WORK ORDER:
Once the line with "289 us: 1.46x" is found in the data, output it and each following line exactly, up to and including the line with "32.5 ms: 1.51x", and nothing before or after.
------------------------------------------------------------------------
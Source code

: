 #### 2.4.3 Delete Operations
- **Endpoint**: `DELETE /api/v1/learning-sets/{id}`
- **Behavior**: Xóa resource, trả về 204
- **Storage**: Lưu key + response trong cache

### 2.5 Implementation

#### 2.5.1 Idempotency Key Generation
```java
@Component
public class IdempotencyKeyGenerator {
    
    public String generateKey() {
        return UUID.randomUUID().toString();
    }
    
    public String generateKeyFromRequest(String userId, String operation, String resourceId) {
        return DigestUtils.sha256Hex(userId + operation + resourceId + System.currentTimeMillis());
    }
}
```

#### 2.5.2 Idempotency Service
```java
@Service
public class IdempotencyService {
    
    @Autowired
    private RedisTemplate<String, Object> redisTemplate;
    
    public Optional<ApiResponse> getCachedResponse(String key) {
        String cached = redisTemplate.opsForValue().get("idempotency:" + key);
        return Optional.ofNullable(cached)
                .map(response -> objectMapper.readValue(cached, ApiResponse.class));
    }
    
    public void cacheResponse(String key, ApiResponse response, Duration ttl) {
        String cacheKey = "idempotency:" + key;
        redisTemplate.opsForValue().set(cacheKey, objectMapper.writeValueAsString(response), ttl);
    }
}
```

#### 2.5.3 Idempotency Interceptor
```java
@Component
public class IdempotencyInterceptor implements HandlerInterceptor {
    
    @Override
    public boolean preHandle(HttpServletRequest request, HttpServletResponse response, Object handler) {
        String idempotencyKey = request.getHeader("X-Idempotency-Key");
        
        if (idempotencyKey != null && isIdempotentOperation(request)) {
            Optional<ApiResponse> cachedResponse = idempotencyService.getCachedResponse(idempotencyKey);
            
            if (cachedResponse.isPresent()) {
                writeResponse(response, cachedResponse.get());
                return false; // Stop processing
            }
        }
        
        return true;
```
------------------------------------------------------------------------
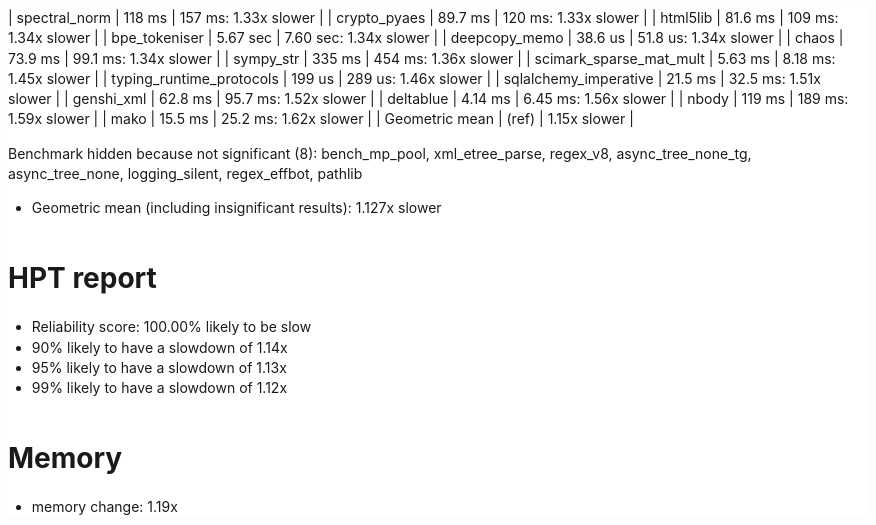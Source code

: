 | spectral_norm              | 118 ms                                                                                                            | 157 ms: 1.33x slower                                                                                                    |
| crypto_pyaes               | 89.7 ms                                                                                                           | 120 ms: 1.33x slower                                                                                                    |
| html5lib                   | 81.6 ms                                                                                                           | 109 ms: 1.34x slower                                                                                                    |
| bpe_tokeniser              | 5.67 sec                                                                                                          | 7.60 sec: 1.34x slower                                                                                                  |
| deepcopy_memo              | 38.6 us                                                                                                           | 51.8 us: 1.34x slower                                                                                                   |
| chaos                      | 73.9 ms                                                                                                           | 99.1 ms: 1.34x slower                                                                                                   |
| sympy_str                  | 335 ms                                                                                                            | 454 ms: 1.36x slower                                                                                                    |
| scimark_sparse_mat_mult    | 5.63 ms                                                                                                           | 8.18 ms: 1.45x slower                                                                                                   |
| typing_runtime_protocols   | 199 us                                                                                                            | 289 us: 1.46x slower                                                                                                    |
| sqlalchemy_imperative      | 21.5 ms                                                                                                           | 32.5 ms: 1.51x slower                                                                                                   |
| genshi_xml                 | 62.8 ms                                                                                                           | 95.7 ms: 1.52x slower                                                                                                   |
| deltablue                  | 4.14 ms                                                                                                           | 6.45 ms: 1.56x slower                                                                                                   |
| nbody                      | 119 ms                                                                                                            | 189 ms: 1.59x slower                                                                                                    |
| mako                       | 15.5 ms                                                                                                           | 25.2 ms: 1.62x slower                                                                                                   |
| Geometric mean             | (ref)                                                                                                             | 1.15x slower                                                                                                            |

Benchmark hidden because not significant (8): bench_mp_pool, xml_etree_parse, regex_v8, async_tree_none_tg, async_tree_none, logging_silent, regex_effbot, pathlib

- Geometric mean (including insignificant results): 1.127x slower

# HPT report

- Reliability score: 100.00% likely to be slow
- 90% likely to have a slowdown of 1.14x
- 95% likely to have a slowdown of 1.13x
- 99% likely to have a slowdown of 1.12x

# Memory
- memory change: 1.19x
------------------------------------------------------------------------
RESPONSE AREA:
| typing_runtime_protocols   | 199 us                                                                                                            | 289 us: 1.46x slower                                                                                                    |
| sqlalchemy_imperative      | 21.5 ms                                                                                                           | 32.5 ms: 1.51x slower                                                                                                   |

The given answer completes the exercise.